Reputation: 1867

Reading dynamically generated web pages using python

I am trying to scrape a web site using python and beautiful soup. I encountered that in some sites, the image links although seen on the browser is cannot be seen in the source code. However on using Chrome Inspect or Fiddler, we can see the the corresponding codes. What I see in the source code is:

<div id="cntnt"></div>

But on Chrome Inspect, I can see a whole bunch of HTML\CSS code generated within this div class. Is there a way to load the generated content also within python? I am using the regular urllib in python and I am able to get the source but without the generated part.

I am not a web developer hence I am not able to express the behaviour in better terms. Please feel free to clarify if my question seems vague !

Upvotes: 24

Answers (4)

TheHeadlessSourceMan

Reputation: 747

TRY THIS FIRST!

Perhaps the data technically could be in the javascript itself and all this javascript engine business is needed. (Some GREAT links here!)

But from experience, my first guess is that the JS is pulling the data in via an ajax request. If you can get your program simulate that, you'll probably get everything you need handed right to you without any tedious parsing/executing/scraping involved!

It will take a little detective work though. I suggest turning on your network traffic logger (such as "Web Developer Toolbar" in Firefox) and then visiting the site. Focus your attention attention on any/all XmlHTTPRequests. The data you need should be found somewhere in one of these responses, probably in the middle of some JSON text.

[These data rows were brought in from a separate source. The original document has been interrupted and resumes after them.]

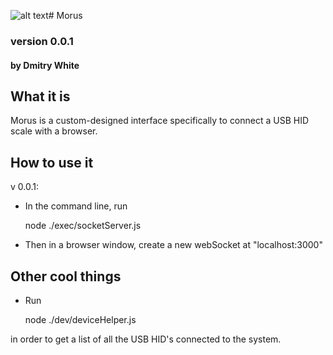![alt text](./morus_square.jpg "Logo Title Text 1")# Morus
### version 0.0.1
#### by Dmitry White

## What it is
Morus is a custom-designed interface specifically to connect a USB HID scale with a browser.

## How to use it
v 0.0.1: 
* In the command line, run

    node ./exec/socketServer.js

* Then in a browser window, create a new webSocket at "localhost:3000"

## Other cool things
* Run 

    node ./dev/deviceHelper.js

in order to get a list of all the USB HID's connected to the system.




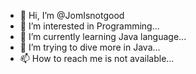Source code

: - 👋 Hi, I’m @JomIsnotgood
- 👀 I’m interested in Programming...
- 🌱 I’m currently learning Java language...
- 💞️ I’m trying to dive more in Java...
- 📫 How to reach me is not available...

<!---
JomIsnotgood/JomIsnotgood is a ✨ special ✨ repository because its `README.md` (this file) appears on your GitHub profile.
You can click the Preview link to take a look at your changes.
--->
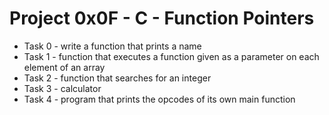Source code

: # Project 0x0F - C - Function Pointers

+ Task 0 - write a function that prints a name 
+ Task 1 - function that executes a function given as a parameter on each element of an array 
+ Task 2 - function that searches for an integer 
+ Task 3 - calculator 
+ Task 4 - program that prints the opcodes of its own main function
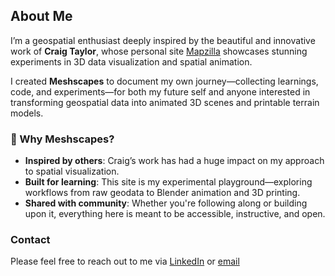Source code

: ## About Me

I’m a geospatial enthusiast deeply inspired by the beautiful and innovative work of **Craig Taylor**, whose personal site [Mapzilla](https://mapzilla.co.uk/) showcases stunning experiments in 3D data visualization and spatial animation.

I created **Meshscapes** to document my own journey—collecting learnings, code, and experiments—for both my future self and anyone interested in transforming geospatial data into animated 3D scenes and printable terrain models.

### 👣 Why Meshscapes?

- **Inspired by others**: Craig’s work has had a huge impact on my approach to spatial visualization.
- **Built for learning**: This site is my experimental playground—exploring workflows from raw geodata to Blender animation and 3D printing.
- **Shared with community**: Whether you're following along or building upon it, everything here is meant to be accessible, instructive, and open.

### Contact

Please feel free to reach out to me via [LinkedIn](https://www.linkedin.com/in/zacdeziel/) or [email](mailto:zachary.deziel@gmail.com)
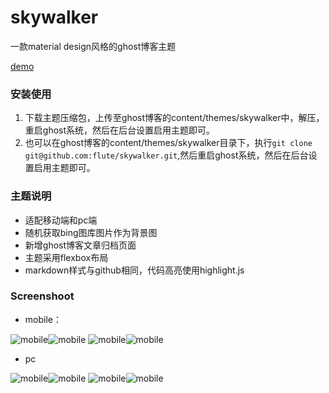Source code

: # skywalker

一款material design风格的ghost博客主题

[demo](https://www.ldsun.com)

### 安装使用

1. 下载主题压缩包，上传至ghost博客的content/themes/skywalker中，解压，重启ghost系统，然后在后台设置启用主题即可。
2. 也可以在ghost博客的content/themes/skywalker目录下，执行`git clone git@github.com:flute/skywalker.git`,然后重启ghost系统，然后在后台设置启用主题即可。

### 主题说明

* 适配移动端和pc端
* 随机获取bing图库图片作为背景图
* 新增ghost博客文章归档页面
* 主题采用flexbox布局
* markdown样式与github相同，代码高亮使用highlight.js

### Screenshoot
* mobile：

![mobile](./screenshoot/m1.png)![mobile](./screenshoot/m2.png)
![mobile](./screenshoot/m3.png)![mobile](./screenshoot/m4.png)

* pc

![mobile](./screenshoot/pc1.png)![mobile](./screenshoot/pc2.png)
![mobile](./screenshoot/pc3.png)![mobile](./screenshoot/pc4.png)

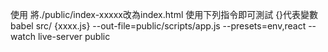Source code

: 使用
將./public/index-xxxxx改為index.html
使用下列指令即可測試
{}代表變數
babel src/ {xxxx.js} --out-file=public/scripts/app.js --presets=env,react --watch
live-server public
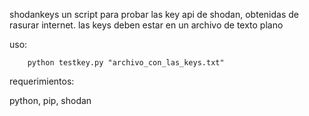 shodankeys
un script para probar las key api de shodan, obtenidas de rasurar internet. las keys deben estar en un archivo de texto plano

uso:

        python testkey.py "archivo_con_las_keys.txt"

requerimientos:

python, pip, shodan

Now, see if you can re-create that request and get the data directly. (NOTE: You may have to set the User-Agent of your request so the server thinks you're a "real" web browser.)

Upvotes: 0

ivan_pozdeev

Reputation: 36106

A regular scraper gets just the HTML document. To get any content generated by JavaScript logic, you rather need a Headless browser that would also generate the DOM, load and run the scripts like a regular browser would. The Wikipedia article and some other pages on the Net have lists of those and their capabilities.

Keep in mind when choosing that some previously major products of those are abandoned now.

Upvotes: 0